Великие Княжны посоветовались между собой и решили, что Ольга Николаевна слаба здоровьем, Татьяна Николаевна должна остаться для ухода за Алексеем Николаевичем и для ведения хозяйства, Анастасия Николаевна еще мала.

- Тогда я поеду, - сказала Мария Николаевна с улыбкой, но слезы блестели в ее чудных синих глазах.

Зашел разговор о свите. Яковлев сказал, что с Его Величеством может поехать или Татищев, или Долгоруков и по одному из мужской и женской прислуги. Решено было, что поедет Долгоруков, а Татищеву Ее Величество сказала:

- Я Вам поручаю детей.

Из прислуги попали камердинер Его Величества Чемодуров и горничная Демидова. О докторах не было никаких распоряжений, но еще в самом начале, услыхав, что Их Величества едут, мой отец объявил, что он поедет с Ними.
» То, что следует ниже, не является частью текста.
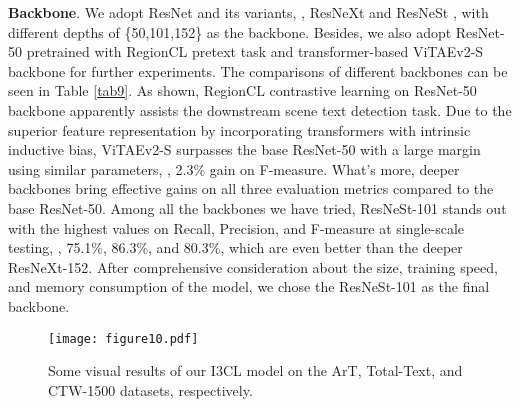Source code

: \textbf{Backbone}. We adopt ResNet \citep{resnet} and its variants, , ResNeXt \citep{resnext} and ResNeSt \citep{resnest}, with different depths of \{50,101,152\} as the backbone. Besides, we also adopt ResNet-50 pretrained with RegionCL \citep{regioncl} pretext task and transformer-based ViTAEv2-S \citep{zhang2022vitaev2} backbone for further experiments. The comparisons of different backbones can be seen in Table \ref{tab9}. As shown, RegionCL contrastive learning on ResNet-50 backbone apparently assists the downstream scene text detection task. Due to the superior feature representation by incorporating transformers with intrinsic inductive bias, ViTAEv2-S surpasses the base ResNet-50 with a large margin using similar parameters, , 2.3\% gain on F-measure. What's more, deeper backbones bring effective gains on all three evaluation metrics compared to the base ResNet-50. Among all the backbones we have tried, ResNeSt-101 stands out with the highest values on Recall, Precision, and F-measure at single-scale testing, , 75.1\%, 86.3\%, and 80.3\%, which are even better than the deeper ResNeXt-152. After comprehensive consideration about the size, training speed, and memory consumption of the model, we chose the ResNeSt-101 as the final backbone.

\begin{figure*}[ht]
  \centering
  \texttt{[image: figure10.pdf]}
  \caption{Some visual results of our I3CL model on the ArT, Total-Text, and CTW-1500 datasets, respectively.}
  \label{fig10}
\end{figure*}



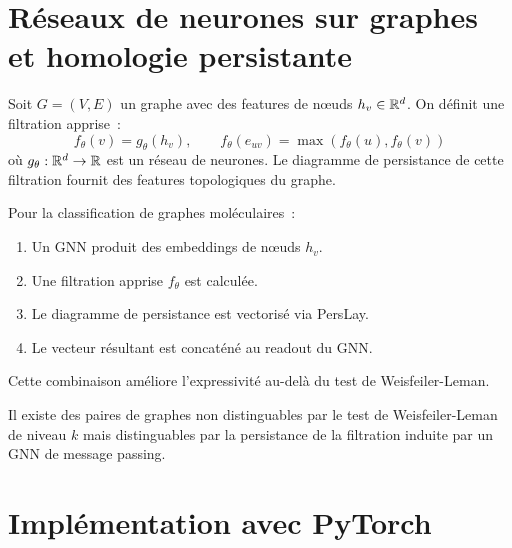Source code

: \section{R\'eseaux de neurones sur graphes et homologie persistante}
\label{sec:gnn_persistance}

\begin{definition}
Soit $G = (V, E)$ un graphe avec des features de n\oe uds
$h_v \in \R^d$. On d\'efinit une filtration apprise~:
\[
  f_\theta(v) = g_\theta(h_v), \qquad
  f_\theta(e_{uv}) = \max(f_\theta(u), f_\theta(v))
\]
o\`u $g_\theta : \R^d \to \R$ est un r\'eseau de neurones.
Le diagramme de persistance de cette filtration fournit des
features topologiques du graphe.
\end{definition}

\begin{exemple}
Pour la classification de graphes mol\'eculaires~:
\begin{enumerate}
  \item Un GNN produit des embeddings de n\oe uds $h_v$.
  \item Une filtration apprise $f_\theta$ est calcul\'ee.
  \item Le diagramme de persistance est vectoris\'e via PersLay.
  \item Le vecteur r\'esultant est concat\'en\'e au readout du GNN.
\end{enumerate}
Cette combinaison am\'eliore l'expressivit\'e au-del\`a du test
de Weisfeiler-Leman.
\end{exemple}

\begin{theoreme}
Il existe des paires de graphes non distinguables par le test de
Weisfeiler-Leman de niveau $k$ mais distinguables par la
persistance de la filtration induite par un GNN de message passing.
\end{theoreme}

\section{Impl\'ementation avec PyTorch}
\label{sec:implementation}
- А как же Ваши дети? - спросила Ее Величество, зная наши отношения и те ужасные беспокойства, которые мой отец переживал всегда в разлуке с нами.

На это мой отец ответил, что на первом месте для него всегда стоят интересы Их Величеств. Ее Величество до слез была этим тронута и особенно сердечно благодарила.

Начались спешные сборы и укладка. Я с содроганием вспоминаю эту ночь и все за ней последующие дни. Можно себе представить, каковы были переживания и родителей, и детей, никогда почти не разлучавшихся и так сильно любивших друг друга, как любили Их Величества Их Высочеств.

Родителям предстояло опасное путешествие в несколько суток на лошадях, по еле проходимым дорогам, так как последние дни погода стояла теплая, снег почти стаял, и с часу на час ждали, что тронется Иртыш.

Дети оставались одни в чужом городе, больные, не зная, когда увидятся с родителями. К тому же приближалась Пасха, великий праздник, особенно чтимый Их Величествами, который Они всегда привыкли проводить вместе, говея на Страстной неделе.

Перед отъездом Ее Величество разослала в город уволенным по распоряжению Ленина слугам по одной или две тысячи денег, а 80 тысяч были даны на хранение князю Долгорукову, который решил захватить с собой револьвер. Татищев и все остальные его отговаривали, говоря, что это только повлечет к недоразумениям, но он не послушался их советов.

При этом отъезде еще раз можно было наблюдать колоссальную выдержку и силу духа Царской Семьи. Ее Величество лежала у Себя на кушетке, и слезы градом текли по Ее лицу, но когда Она вышла прощаться, то выражение Ее было доброе и ласковое, действующее на всех ободряюще.

В эту ночь я решила не ложиться и часто смотрела на ярко освещенные окна губернаторского дома, в которых, казалось мне, появлялась иногда тень моего отца, но я боялась открывать штору и очень явно наблюдать за происходящим, чтобы не навлечь неудовольствие охраны. Часа в два ночи пришли солдаты за последними вещами и чемоданом моего отца. Около этого же времени с улицы слышался непрестанный скрип полозьев, топот верховых и запряженных лошадей. Это были ямщики и конные из отряда Яковлева. Накануне собирали лучших ямщиков и сани со всего города и еле-еле нашли крытый возок для Ее Величества. На рассвете я потушила огонь. Губернаторский дом и казармы были ярко освещены.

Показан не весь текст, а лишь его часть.